Curney on the A38 from Dijon to Chalon displays a memorial to road traffic victims, a grim reminder that French motorists may leave their sanity at home. Yet they do not abandon their intellect. Readers of Le Grand Meaulnes will screech to a halt, when tootling along the A71 from St Amand to Clermont, at the literary aire named after Alain-Fournier's haunting novel. At Le Rossignol on the A6 from Dijon to Chalon not just the nightingale can be heard in spring but also, in summer, what Ms Fitter describes as "taped ancient music" - Aire on a G String, no doubt.

Agen Porte d'Aquitaine has its own rugby museum. This site near Bordeaux also boasts a prune museum, which leads to the thought that stained-glass windows grace the WC block of Hyombre (on the A36 heading for Beaune). At the museum in Le Lac near Macon you may study exhibits on the construction of the nearby autoroute and at Le Village Catalan on the A9 near the Spanish border there's a statue dedicated to the Unknown Motorway Worker.
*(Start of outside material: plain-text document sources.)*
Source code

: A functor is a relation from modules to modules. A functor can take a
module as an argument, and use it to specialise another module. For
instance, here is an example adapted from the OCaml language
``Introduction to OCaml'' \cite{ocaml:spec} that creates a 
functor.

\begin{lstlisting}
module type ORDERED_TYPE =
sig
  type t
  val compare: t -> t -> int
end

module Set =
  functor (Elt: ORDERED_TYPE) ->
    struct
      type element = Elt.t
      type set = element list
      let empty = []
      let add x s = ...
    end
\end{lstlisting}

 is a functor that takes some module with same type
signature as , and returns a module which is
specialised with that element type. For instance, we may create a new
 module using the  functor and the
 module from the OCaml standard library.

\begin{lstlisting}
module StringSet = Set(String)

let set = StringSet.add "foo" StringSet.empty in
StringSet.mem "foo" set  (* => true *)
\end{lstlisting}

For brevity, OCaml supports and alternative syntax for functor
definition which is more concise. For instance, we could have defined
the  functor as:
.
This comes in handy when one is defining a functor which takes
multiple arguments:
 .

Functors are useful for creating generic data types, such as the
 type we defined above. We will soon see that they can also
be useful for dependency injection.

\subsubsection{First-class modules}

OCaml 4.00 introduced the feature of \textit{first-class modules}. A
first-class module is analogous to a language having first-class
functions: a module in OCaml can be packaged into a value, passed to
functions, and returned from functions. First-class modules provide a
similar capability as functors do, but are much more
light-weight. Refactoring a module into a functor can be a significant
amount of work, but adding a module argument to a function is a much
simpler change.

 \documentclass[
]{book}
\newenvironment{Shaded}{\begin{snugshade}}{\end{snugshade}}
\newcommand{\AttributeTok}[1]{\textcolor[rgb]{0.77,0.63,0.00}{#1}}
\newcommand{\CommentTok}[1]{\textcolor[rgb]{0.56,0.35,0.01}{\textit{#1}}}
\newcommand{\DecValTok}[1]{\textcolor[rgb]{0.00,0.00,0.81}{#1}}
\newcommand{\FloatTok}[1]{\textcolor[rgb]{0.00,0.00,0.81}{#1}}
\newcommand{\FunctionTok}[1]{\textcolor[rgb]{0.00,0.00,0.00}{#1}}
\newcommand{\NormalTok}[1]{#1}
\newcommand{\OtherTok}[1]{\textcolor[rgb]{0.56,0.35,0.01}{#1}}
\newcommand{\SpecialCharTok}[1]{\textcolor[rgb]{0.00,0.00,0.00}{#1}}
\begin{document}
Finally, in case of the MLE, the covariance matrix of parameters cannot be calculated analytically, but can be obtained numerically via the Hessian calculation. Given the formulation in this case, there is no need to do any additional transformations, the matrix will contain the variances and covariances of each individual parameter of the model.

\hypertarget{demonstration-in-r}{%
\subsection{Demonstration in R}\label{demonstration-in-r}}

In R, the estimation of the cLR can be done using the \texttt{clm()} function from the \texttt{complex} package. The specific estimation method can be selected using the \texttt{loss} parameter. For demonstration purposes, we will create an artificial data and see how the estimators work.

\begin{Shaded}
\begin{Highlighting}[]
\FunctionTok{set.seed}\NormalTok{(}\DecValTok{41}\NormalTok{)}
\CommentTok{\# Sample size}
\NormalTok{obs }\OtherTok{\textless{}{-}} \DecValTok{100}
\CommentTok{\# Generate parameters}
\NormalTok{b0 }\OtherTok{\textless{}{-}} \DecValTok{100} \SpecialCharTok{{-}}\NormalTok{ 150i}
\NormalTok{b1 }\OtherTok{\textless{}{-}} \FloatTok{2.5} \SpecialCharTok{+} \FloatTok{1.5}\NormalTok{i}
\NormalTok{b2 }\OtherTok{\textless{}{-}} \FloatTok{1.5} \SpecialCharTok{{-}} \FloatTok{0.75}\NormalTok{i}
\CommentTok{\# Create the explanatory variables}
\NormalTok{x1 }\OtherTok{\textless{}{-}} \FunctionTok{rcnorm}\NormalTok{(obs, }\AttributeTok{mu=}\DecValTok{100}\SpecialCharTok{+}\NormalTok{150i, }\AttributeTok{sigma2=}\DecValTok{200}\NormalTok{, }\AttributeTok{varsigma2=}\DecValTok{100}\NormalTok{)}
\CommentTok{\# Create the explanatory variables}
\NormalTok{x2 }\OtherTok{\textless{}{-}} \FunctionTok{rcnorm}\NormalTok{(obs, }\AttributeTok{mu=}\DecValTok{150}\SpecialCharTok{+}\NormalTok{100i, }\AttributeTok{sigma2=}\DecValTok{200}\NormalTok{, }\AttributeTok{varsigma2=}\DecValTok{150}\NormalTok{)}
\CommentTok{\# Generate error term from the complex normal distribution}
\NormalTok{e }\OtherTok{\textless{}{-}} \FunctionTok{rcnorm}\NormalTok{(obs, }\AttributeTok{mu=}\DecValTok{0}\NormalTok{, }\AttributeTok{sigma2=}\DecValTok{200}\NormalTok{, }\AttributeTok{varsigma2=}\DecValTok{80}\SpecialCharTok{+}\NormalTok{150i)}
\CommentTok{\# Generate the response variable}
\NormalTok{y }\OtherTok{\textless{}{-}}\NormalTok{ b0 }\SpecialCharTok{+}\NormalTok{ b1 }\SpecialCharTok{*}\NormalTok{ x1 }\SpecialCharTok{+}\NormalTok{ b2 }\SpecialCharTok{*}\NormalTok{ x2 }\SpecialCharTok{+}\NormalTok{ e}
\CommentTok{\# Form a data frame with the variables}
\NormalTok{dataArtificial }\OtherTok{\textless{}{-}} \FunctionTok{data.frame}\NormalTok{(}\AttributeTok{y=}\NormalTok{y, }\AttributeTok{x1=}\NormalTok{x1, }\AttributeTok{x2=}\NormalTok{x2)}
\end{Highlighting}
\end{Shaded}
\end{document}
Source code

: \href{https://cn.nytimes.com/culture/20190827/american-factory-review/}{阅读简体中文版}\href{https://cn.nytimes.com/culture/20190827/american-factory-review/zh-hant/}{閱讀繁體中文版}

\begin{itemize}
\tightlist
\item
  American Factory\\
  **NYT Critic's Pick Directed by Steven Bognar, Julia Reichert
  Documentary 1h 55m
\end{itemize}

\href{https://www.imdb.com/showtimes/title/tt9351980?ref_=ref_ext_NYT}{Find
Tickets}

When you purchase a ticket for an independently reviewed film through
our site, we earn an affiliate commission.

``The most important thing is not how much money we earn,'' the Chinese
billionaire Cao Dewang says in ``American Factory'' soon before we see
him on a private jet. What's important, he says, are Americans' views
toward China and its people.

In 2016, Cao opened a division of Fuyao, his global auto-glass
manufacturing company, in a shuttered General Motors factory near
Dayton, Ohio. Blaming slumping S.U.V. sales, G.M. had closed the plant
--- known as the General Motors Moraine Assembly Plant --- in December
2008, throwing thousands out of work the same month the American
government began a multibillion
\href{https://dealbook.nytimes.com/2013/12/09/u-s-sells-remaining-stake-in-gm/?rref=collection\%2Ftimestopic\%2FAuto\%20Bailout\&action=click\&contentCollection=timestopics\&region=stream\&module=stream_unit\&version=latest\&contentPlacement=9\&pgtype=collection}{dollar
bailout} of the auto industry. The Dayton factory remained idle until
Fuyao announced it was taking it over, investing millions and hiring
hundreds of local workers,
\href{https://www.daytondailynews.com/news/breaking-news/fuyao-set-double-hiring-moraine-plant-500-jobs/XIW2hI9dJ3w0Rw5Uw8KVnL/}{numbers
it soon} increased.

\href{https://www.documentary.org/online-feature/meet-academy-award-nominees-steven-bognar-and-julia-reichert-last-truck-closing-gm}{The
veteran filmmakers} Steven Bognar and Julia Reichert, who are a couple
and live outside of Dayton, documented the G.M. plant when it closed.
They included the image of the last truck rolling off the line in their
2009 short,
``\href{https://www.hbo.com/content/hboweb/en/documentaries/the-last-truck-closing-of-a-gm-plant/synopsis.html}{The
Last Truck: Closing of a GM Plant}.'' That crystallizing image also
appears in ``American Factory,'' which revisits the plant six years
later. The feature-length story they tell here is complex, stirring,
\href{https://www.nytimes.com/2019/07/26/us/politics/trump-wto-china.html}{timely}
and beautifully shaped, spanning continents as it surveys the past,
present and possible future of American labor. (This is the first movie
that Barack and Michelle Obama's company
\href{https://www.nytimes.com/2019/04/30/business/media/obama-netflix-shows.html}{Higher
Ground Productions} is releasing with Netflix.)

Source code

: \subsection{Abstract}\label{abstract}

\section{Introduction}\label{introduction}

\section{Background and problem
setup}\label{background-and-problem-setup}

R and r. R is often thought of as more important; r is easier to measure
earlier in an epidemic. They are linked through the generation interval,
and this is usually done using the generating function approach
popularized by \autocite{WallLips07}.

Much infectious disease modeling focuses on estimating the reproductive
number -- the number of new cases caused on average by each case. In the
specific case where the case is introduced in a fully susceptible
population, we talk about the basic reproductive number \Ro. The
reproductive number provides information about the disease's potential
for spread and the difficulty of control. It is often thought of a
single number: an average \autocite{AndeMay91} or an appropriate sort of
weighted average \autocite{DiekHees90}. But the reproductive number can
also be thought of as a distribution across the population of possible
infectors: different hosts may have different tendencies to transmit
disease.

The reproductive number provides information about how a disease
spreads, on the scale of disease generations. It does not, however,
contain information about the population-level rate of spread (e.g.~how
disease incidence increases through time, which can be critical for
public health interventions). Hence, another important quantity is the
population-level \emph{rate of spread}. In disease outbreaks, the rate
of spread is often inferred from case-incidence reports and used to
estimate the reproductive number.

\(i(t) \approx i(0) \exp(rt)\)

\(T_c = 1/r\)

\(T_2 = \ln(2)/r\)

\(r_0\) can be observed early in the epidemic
Yet it is not for intriguing details like that Anna Fitter awards her stars for quality but for the highly important picnic area. Le Village Catalan and Port Lauragais each receive the coveted trois etoilles. Thanks to the climate which makes eating outdoors a pleasure instead of an endurance, al fresco facilities are taken very seriously on the autoroutes. But she does warn that the loos on picnic sites tend to be of the "squattoir" variety.

Her warning about the actual restaurants or "Grills" is that they will probably not be open for all 24 hours or even, out of season, in the evening. Oddly enough, bearing in mind that the Relais group is connected with Trust House Forte, those also-rans of British service stations, she praises the imagination of its regional dishes. The self-service "Cafeterias" serve meals all day, occasionally all night. They cost much the same as their UK counterparts but are often better.

To work off the surplus flesh put on in the restarants, make use of a Parcours de Sant or fitness trail. After that, freshen up on a hot day at a brumisateur, which is an open-air misty shower; you can stand under its fine spray in shorts and top without ending up like a competitor in a Miss France Wet T-shirt competition.

Other words in Anna Fitter's Teach-Yourself-Aire vocabulary hint at the way the natural world impinges on the man-made environment of the autoroute. Renard means "fox", as you probably knew. Cerf is "stag", buzes means "buzzards" and sanglier is "wild boar". And Bonne Route means "Have a Good Journey".